Take into account the criteria for admissions and medical necessity based on the criteria of each payer, she adds.
In many states, Medicare criteria and Medicaid criteria are different. Each commercial payer may have its own criteria that must be taken into account for its particular patients. Private insurance companies also have active programs to take legal action on fraud cases, rather than just not paying the claim, Hogue adds.
"We are accustomed to thinking about fraud and abuse in Medicare, Medicaid, and other federal and state programs. Private insurance companies have begun to take action because they have been supported and encouraged because of actions taken in federal and state programs," she says.
Every state has a Quality Improvement Organization that is assigned to make sure health care providers do the right thing for Medicare patients, and they regularly scrutinize hospitals and other providers.
For instance, the Texas Medical Foundation is studying one-day stays, an area where there is some question about whether hospitals are putting patients in the right status, Cunningham says.
Admissions for one-day stays are getting increased scrutiny, she says. "With Medicare, hospitals are paid by the diagnosis-related group [DRG], and if it’s just a one-night stay, Medicare is questioning whether the patient should have been on observation status."
The one-night stays are becoming more common as procedures make it possible for patients to have shorter lengths of stays, Cunningham points out. For instance, many patients who once had open-heart surgery now receive stents, a procedure that involves only an overnight stay.
Compliance issues sometimes pose a Catch-22 situation for case managers. Do you do what you know in your heart is right? Or do you do what you know is going to keep you employed?
"This is uncharted territory and will present some very gray areas for case managers to navigate," Owen says.

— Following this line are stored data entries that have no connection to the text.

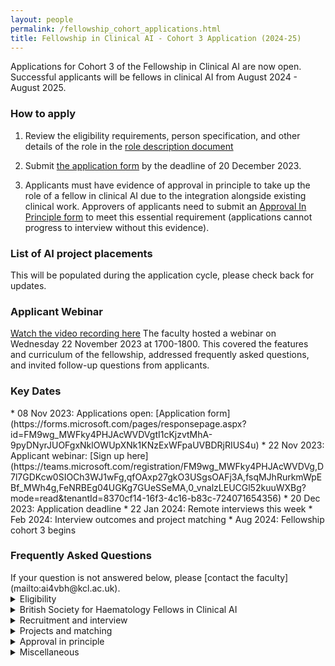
 ```yaml
---
layout: people
permalink: /fellowship_cohort_applications.html
title: Fellowship in Clinical AI - Cohort 3 Application (2024-25) 
---
```

Applications for Cohort 3 of the Fellowship in Clinical AI are now open.
Successful applicants will be fellows in clinical AI from August 2024 - August 2025.

<h3 style>How to apply</h3> 

1. Review the eligibility requirements, person specification, and other details of the role in the [role description document](/assets/docs/Fellowship_Role_Description_Cohort3.pdf)

2. Submit [the application form](https://forms.microsoft.com/pages/responsepage.aspx?id=FM9wg_MWFky4PHJAcWVDVgtI1cKjzvtMhA-9pyDNyrJUOFgxNklOWUpXNk1KNzExWFpaUVBDRjRIUS4u) by the deadline of 20 December 2023.

3. Applicants must have evidence of approval in principle to take up the role of a fellow in clinical AI due to the integration alongside existing clinical work. Approvers of applicants need to submit an [Approval In Principle form](https://forms.microsoft.com/pages/responsepage.aspx?id=FM9wg_MWFky4PHJAcWVDVna-AjRANzBFqNJ3-Y3fS4VUMDhZRkE3UFE5SUs1RFRYNVVKM05PNTM2Ni4u) to meet this essential requirement (applications cannot progress to interview without this evidence). 

<h3 style>List of AI project placements</h3> 
This will be populated during the application cycle, please check back for updates.

<h3 style>Applicant Webinar </h3> 

[Watch the video recording here](https://youtu.be/LlVa9WXXI-Y)
The faculty hosted a webinar on Wednesday 22 November 2023 at 1700-1800.
This covered the features and curriculum of the fellowship, addressed frequently asked questions, and invited follow-up questions from applicants.
 

<h3 style>Key Dates</h3> 
* 08 Nov 2023: Applications open: [Application form](https://forms.microsoft.com/pages/responsepage.aspx?id=FM9wg_MWFky4PHJAcWVDVgtI1cKjzvtMhA-9pyDNyrJUOFgxNklOWUpXNk1KNzExWFpaUVBDRjRIUS4u)
* 22 Nov 2023: Applicant webinar: [Sign up here](https://teams.microsoft.com/registration/FM9wg_MWFky4PHJAcWVDVg,D7l7GDKcw0SIOCh3WJ1wFg,qfOAxp27gkO3USgsOAFj3A,fsqMJhRurkmWpEBf_MWh4g,FeNRBEg04UGKg7GUeSSeMA,0_vnalzLEUCGl52kuuWXBg?mode=read&tenantId=8370cf14-16f3-4c16-b83c-724071654356)
* 20 Dec 2023: Application deadline
* 22 Jan 2024: Remote interviews this week
* Feb 2024: Interview outcomes and project matching
*  Aug 2024: Fellowship cohort 3 begins


<h3 style>Frequently Asked Questions</h3> 
If your question is not answered below, please [contact the faculty](mailto:ai4vbh@kcl.ac.uk).
<details>

<summary>Eligibility</summary>

<strong>Why is my region, workforce group, or region/workforce group combination not eligible? </strong>

<p>Workforce and geographical eligibility are not decided by the faculty of this fellowship. 
This is decided at a regional level by regional funding bodies, and this is not a uniform process across the UK. 
If you wished to apply this cohort but were ineligible, please email the fellowship faculty so that we can identify priority areas for recruitment in future cohorts at ai4vbh@kcl.ac.uk
</p>
<strong>Why are only certain career stages eligible?  </strong>

<p>Healthcare leaders with expertise in clinical AI are required for successful AI adoption in the NHS. 
The eligible career stages have been agreed by consensus with the digital workforce leads for eligible professions in order to target individuals just about to enter positions of clinical leadership and service development, and thus best placed to deliver on the transformational benefits of clinical AI. 
</p>
<strong>Do I have to know how coding or programming to be eligible? </strong>

<p>No. Prior knowledge of coding and programming is not an essential criterion of the Person Specification and previous fellows have been recruited without such experience. 
</p>
<strong>Can I apply if I ***almost*** meet the eligibility criteria? </strong>

<p>Applicants who believe they are borderline eligible should contact the faculty directly (ai4vbh@kcl.ac.uk) to clarify before applying to avoid disappointment. 
</p>
</details>
<details>
<summary>British Society for Haematology Fellows in Clinical AI</summary>

<strong>What is a BSH Fellow in Clinical AI? </strong>

<p>The BSH is sponsoring posts for BSH members in Cohort 3 of the Fellowship in Clinical AI. 
There are 2 sponsored posts in Cohort 3, and the appointees will be designated BSH Fellows in Clinical AI. 
These posts are reserved exclusively for applicants who are BSH members, and will link to projects relating to Haematology. 
</p>
<strong>Are there Haematology themed AI projects available?  </strong>

<p>Yes. The BSH has identified projects relevant to the specialty theme of AI in Haematology and details will be released during the recruitment cycle.  
These are “BSH-badged projects”, and first priority for them is reserved exclusively for BSH Fellows in Clinical AI. 
In cohort 3, BSH-badged projects are clustered around the London region.
</p>
<strong>Can any member of the BSH apply? </strong>

<p>No. BSH applicants also need to meet the professional eligibility criteria for workforce groups as specified in the job description. 
</p>

<strong>Can BSH applicants from any region apply for BSH-badged projects in any other region? </strong>

<p>Yes. BSH applicants can apply from any NHS region. 
However, in practice, it is the applicant's responsibility to ensure that they are able to commute to their project location through the fellowship year, and this is not resourced by the BSH or by the fellowship itself. The offer for a fellowship post may be withdrawn if the potential BSH Fellow in Clinical AI is unable to demonstrate a feasible plan for commuting to their project location. 
In cohort 3, BSH-badged projects are clustered around the London region.
</p>
<strong>How will BSH membership be checked? </strong>

<p>BSH applicants enter their BSH membership number in the application form, which will be checked against the membership registry of the BSH to confirm they are a current member. 
</p>

<strong>How does project matching for BSH Fellows in Clinical AI happen? </strong>

<p>Applicants will rank the projects they are eligible to be matched to. 
The highest scoring BSH applicant from the interview stage will be matched to their highest ranked BSH-badged project. 
The next highest scoring BSH applicant is matched to their highest ranked BSH-badged project remaining, etc. until all BSH-sponsored posts are filled. 
</p>
<strong>Can BSH applicants only get matched to BSH-badged projects? </strong>

<p>BSH applicants who are appointed as BSH Fellows in Clinical AI will exclusively be matched to BSH-badged projects.
BSH applicants who also meet regional criteria can be matched to projects in that region (whether BSH-badged on not) if they miss out on a sponsored post (they are automatically re-entered into the applicant pool of that region).
BSH applicants who do not meet regional criteria for any of the participating regions are only eligible to be matched to BSH-badged projects as BSH Fellows in Clinical AI. 
</p>
<strong>Can a non-BSH applicant be matched to BSH-badged projects? </strong>

<p>Yes. If there are BSH-badged projects that are still available after the BSH Fellows in Clinical AI have been appointed, these can be matched to either BSH applicants or non-BSH applicants as part of the regional matching process. 
</p>
<strong>What happens if a BSH applicant does not obtain a sponsored post as a BSH Fellow in Clinical AI? </strong>

<p>BSH applicants who do not obtain one of the sponsored posts in this cohort are automatically re-entered into the applicant pool associated with their region.
The applicant could be matched to a project in that region depending on their interview score.
Entering the fellowship through this route will not carry the designation of BSH Fellow in Clinical AI, but will still be a fellow in clinical AI.
It is possible to be matched to a BSH-badged project through this route, depending on regional availability. 
</p>
</details>

<details>

<summary>Recruitment and interview</summary>

<strong>How many stages of recruitment are there? </strong>

<p>There are 2 stages of recruitment shortlist and interview. 
In the shortlisting stage, eligible applicants are scored according to their responses on the online application form. 
The highest scoring applicants from the shortlisting stage are then invited to a remote interview. 
The scores from interview are used to match successful applicants to their choice of project. 
</p>
<strong>What is the format of the interview?  </strong>

<p>Interviews are conducted remotely.
The interview is a structured series of questions or problem-solving tasks designed to assess an applicant’s suitability for the fellowship per the [role description document](/assets/docs/FCAI%20Fellowship%20Role%20Description%20Cohort%203.pdf). 
The interview panel consists of fellowship faculty, AI supervisors, and regional education leads. 
</p>
<strong>When will the interviews happen?  </strong>

<p>The interviews are planned for the week commencing 22 January 2024. 
Applicants proceeding to interview will be sent a link to book their interview slot. 
</p>
</details>

<details>

<summary>Projects and matching</summary>

<strong>Do I need to have an idea for a clinical AI project when I apply to this fellowship? </strong>

<p>No. Projects and hosting teams in NHS Trusts are proposed to the faculty by AI supervisors. 
Successful applicants are matched to these projects competitively following the interview stage. 
</p>
<strong>How does project matching happen? </strong>

<p>Applicants will rank the projects they are eligible to be matched to. 
The highest scoring applicant from the interview stage in each regional pool will be matched to their highest ranked project. 
The next highest scoring applicant is matched to their highest ranked project remaining, etc. until all posts are filled. 
</p>
<strong>Can I be matched to a project in a different region? </strong>

<p>No. Each region’s fellows are eligible to be matched to projects within their own region only. 
An exception applies the case of the BSH Fellows in Clinical AI (see dedicated FAQ section). 
</p>
<strong>Do I need to already work at a particular NHS Trust to be matched to a project based in that NHS Trust? </strong>

<p>No. You do not need to have an existing affiliation to an NHS Trust which hosts AI projects. 
You will hold an honorary contract or Letter of Access with the host NHS Trust for the duration of your fellowship in order to work on the project.  
</p>
<strong>What should I do if I only want to do a specific project in the fellowship? </strong>

<p>To be matched to a specific project, an applicant should go through the normal application process. 
There will be an opportunity to rank projects by preference. 
The applicant should rank only projects they would want to do on the fellowship year. 
If the applicant scores highly enough in the interview stage, they will be matched to such a project. 
Otherwise, if there are no projects remaining that the applicant has ranked when it comes to the matching step, they will not have a post on the fellowship. 
</p>
<strong>What if there are no projects that directly align with my clinical specialty or background?</strong>

<p>Many fellows work on projects outside their usual specialty area on this fellowship. 
Clinical AI is still a small field and clinical specialties are not equally represented in the available projects. 
The experience from any project will involve significant amounts of transferable knowledge and skills which will equip you to adopt clinical AI in your own career. 
</p>
</details>

<details>

<summary>Approval in principle</summary>

<strong>Does the “Approval In Principle” form need to be submitted at the same time as my application? </strong>

<p>No. However, if it is not received by the time the shortlist stage is complete (indicative date 02 January 2024), your application cannot proceed to interview, regardless of your shortlist score. 
</p>
<strong>What if I cannot get the appropriate person(s) to submit my Approval In Principle form?  </strong>

<p>Applicants who do not have the relevant submitted Approval In Principle form cannot proceed to the interview stage, regardless of their shortlist score. 
This is because we can only offer the fellowship to applicants who have evidence of being able to take up the role. 
</p>
</details>

<details>

<summary>Miscellaneous</summary>

<strong>What certification do fellows receive at the end of the fellowship year? </strong>

<p>Fellows receive a certificate of completion of the fellowship issued by the faculty. 
</p>
<strong>Can I defer entry to the fellowship to a future cohort if I apply in this cohort? </strong>

<p>No. The offer for a fellowship post must be accepted for that cohort’s recruitment cycle.
</p>
<strong>Does the fellowship pay me directly? </strong>

<p>No. The fellowship is not your Employer. 
The fellowship reimburses your existing Employer for your salary (0.4FTE for 12 months) to release your time for the fellowship role. 
</p>
<strong>What if I am promoted to a higher pay banding during the fellowship? </strong>

<p>The salary that your Employer is reimbursed for your time on the fellowship is determined by your pay banding at the start of the fellowship in August 2024 and does not change.</p>
<strong>What if I go on sick leave or parental leave during the fellowship year? </strong>

<p>This fellowship is a time-bound opportunity that runs for 12 months between the dates specified. 
The educational activities and project placements hosted by AI supervisors are structured to deliver the learning objectives of the fellowship curriculum within this period. 
In general, interrupted time on the fellowship year cannot be added on beyond the end of the fellowship year. 
Individual situations will be considered on a case-by-case basis at the discretion of the faculty. </p>

<strong>Can I do the fellowship role at a different time commitment i.e. not 0.4 FTE?</strong>
<p>The educational activities and project placements are structured to deliver the learning objectives of the fellowship curriculum based on a 0.4 FTE unbanded working pattern.
Having a lower time commitment is not suitable for the learning objectives of the programme.
One eligibility criterion is that your Approver(s) confirm you will be released for 0.4FTE for this programme.
If your Approver(s) cannot confirm that this time can be released, your application is not eligible.
Having a higher time commitment is technically possible if your circumstances allow it, however your Employer will still only be reimbursed 0.4FTE unbanded salary for your participation in the fellowship.

</p>

</details>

For instance, one potential problem for case managers is admission vs. observation status.
Case managers have the hospital — their employer — telling them they need to get the patient admitted because it’s a better status for the hospital and they will be reimbursed more than for an observation stay. On the other hand, the family or patient may be refusing admission and want the patient discharged.

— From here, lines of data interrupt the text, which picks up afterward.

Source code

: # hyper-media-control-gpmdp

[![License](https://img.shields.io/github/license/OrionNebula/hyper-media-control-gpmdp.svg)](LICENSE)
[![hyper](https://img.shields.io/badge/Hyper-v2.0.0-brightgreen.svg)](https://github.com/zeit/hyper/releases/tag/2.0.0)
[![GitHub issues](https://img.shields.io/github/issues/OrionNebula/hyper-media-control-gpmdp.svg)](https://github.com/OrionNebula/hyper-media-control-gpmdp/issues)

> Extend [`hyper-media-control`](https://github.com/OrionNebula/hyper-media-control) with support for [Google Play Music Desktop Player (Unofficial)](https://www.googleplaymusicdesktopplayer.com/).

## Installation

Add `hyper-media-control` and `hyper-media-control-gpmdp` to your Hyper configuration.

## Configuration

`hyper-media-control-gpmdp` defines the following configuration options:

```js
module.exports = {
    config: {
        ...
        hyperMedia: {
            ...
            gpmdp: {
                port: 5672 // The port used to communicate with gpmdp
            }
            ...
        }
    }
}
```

Additionally, Medicare is cracking down on the number of patients who are admitted instead of being kept on observation status.
"The issue comes down to what, in the case manager’s expert opinion, they feel is best for the patient. As a case manager, their role is to be the advocate for the patient," Owen says.
On the other hand, admitting the patient may be in the best interest of the hospital, which pays the case manager.
There may be conflicts of interests for case managers: For example, the employer wants a patient admitted, but the patient doesn’t want to be. The case manager needs to balance which public he or she is serving, Owen says.
"I’m not saying that a case manager will be doing anything wrong if he or she goes one way or another. It’s an issue that case managers may have to grapple with in their own practice," she adds.